My kids are in the other room watching some dreck with little ninjas on it. I’ve seen “Foster’s Home”, too. These, and others, have distinct “shockwave” look to them.
In my day, I’d call these “sprites” but I’m not sure that’s current terminology.
Pre-drawn characters that are being animated by stretching & by moving other parts “attached” to them - like computer drawn marionettes.
South Park did this pretty early on, too. The first few episodes were cardboard cutouts, but after they made enough money they went to computer graphics.
Yeah, but they’re actually using really expensive software to do South Park (Maya, Flame, and Combustion, IIRC.), whereas Shockwave and Flash are relatively inexpensive (at least by comparison).
It could be. I don’t know if Foster’s uses it, nor do I remember any specific cartoons (other than the ones that I’ve already mentioned) which use it, but from what I understand, its fairly common in the industry.
I know Copernicus Studios Inc. uses some form of Flash for their work, but I can’t for the life of me find a list of what they’ve done. They have done vids for Nelly Furtado and Spesh K, that’s all I know.
According to The Boy, my resident animation expert, a lot of animated shows are being done in Flash or TuneBoom (a similar piece of software).
The company The Boy works for uses Flash primarily for their 2D work… in the 3D department, they’re using programs that are capable of producing photo-real animation - the ones I can recall of the top of my head are Shake, Maya and ZBrush.
Cold Hard Flash, a blog devoted to Flash animation, gives a list of TV series that are animated in Flash (go down to “TV Series.”) A good number of these series you can definitely tell are animated in Flash when you look at them, but some of them are extremely well-done.
Harvey Birdman, Attorney at Law, was traditionally animated its first season, using paint and cels, but the producers switched to Flash for the final three seasons.
The price of the software (probably) isn’t that much of an issue, the enormous savings in animator time is.
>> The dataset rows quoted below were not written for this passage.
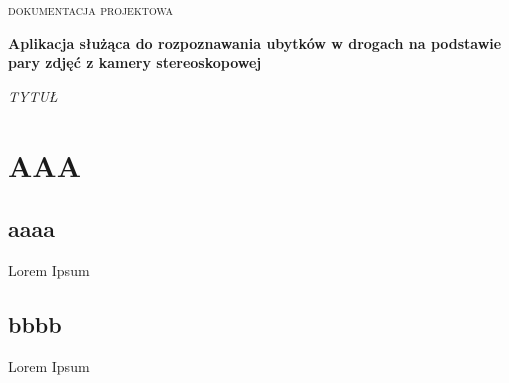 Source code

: \documentclass[11pt, a4paper]{article}
\newcommand{\FullTitle}{Aplikacja służąca do rozpoznawania ubytków w drogach na podstawie pary zdjęć z kamery stereoskopowej}
\newcommand{\DocType}{TYTUŁ}
\begin{document}
\begin{titlepage}
    \centering
    
    \vspace*{2cm}
    
    {\scshape\Large dokumentacja projektowa \par}
    \vspace{1.5cm}
    
    {\Huge\bfseries\textcolor{ProjectColor}{\FullTitle} \par}
    \vspace{2cm}
    
    {\Large\itshape \DocType \par}
    \vspace{2cm}
    
    \vfill
    
\end{titlepage}

\newpage

\section{AAA}
\subsection{aaaa}
Lorem Ipsum

\subsection{bbbb}
Lorem Ipsum
\end{document}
The difference between flash (a few hundred dollars if you’re only using flash, up to about 2.500 if you need photoshop and related software as well) and maya (about 4000 dollars) is really negligible in the scheme of things.
A single 10 minutes animation is probably already going to cost you much more (as in, an order of magnitude more) than that if you’re using traditional animation techniques.